Since these concepts are extremely interrelated to time series analysis, this topic fits very well into our course. These concepts also fit really well with what we have learned with regards to time series modelling because they allow us to add complexity to our model so that it more accurately presents the message of our data.
I received some feedback today on the formatting of our paper and a few organizational comments.

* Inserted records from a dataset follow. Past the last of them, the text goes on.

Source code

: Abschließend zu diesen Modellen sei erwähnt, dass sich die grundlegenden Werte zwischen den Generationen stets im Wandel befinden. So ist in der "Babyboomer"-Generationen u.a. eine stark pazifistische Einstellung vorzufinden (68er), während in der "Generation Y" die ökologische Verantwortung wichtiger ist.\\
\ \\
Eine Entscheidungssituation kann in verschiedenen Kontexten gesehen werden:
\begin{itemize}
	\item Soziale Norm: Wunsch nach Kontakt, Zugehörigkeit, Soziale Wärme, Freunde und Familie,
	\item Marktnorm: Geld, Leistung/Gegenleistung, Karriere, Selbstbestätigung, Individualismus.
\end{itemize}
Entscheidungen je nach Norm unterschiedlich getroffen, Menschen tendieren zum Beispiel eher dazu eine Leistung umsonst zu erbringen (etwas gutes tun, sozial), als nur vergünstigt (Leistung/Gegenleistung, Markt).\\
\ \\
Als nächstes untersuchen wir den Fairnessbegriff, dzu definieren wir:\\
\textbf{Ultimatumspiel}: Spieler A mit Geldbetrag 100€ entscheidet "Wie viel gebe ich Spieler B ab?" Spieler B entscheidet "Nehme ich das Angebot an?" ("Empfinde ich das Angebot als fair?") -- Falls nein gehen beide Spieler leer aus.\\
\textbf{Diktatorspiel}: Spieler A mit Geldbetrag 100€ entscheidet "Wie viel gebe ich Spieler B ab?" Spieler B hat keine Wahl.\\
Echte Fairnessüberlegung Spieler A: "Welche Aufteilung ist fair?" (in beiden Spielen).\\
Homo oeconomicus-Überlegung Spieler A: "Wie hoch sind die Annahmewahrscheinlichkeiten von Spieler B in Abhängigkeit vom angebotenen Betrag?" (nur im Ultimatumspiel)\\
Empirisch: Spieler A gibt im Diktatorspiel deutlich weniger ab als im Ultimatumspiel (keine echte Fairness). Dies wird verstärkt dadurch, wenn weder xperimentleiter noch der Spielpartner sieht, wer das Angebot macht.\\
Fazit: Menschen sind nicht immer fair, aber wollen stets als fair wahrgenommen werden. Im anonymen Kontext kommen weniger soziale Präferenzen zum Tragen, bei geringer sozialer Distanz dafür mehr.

However, the more important feedback I received today involved the content of the paper and the analysis that we produced. One comment asked us to be more specific about the transformations we tried and why we chose not to use them. I was also asked to give possible reasons for the insignificant predictors that we found in our model. Finally, a major critique I received was to emphasize the most important findings of our study more.
I will definitely take the formatting and organizational comments to heart and make those alterations in our paper. To address the comment pertaining to transformations, I will go into more detail about the process we went through with transformations and how they did not improve our model. I will address the comment relating to insignificant predictors by discussing these predictors to a greater extent in the paper and looking at the data set to see if there could be issues with the data that are causing us to conclude that the predictors are insignificant. I will also likely look into further studies relating to our topic to figure out whether our findings are standard or an anomily. Lastly, I will address the emphasis critique by expanding on the more important findings of our study since they seem to blend with the other information that we provide in the paper currently.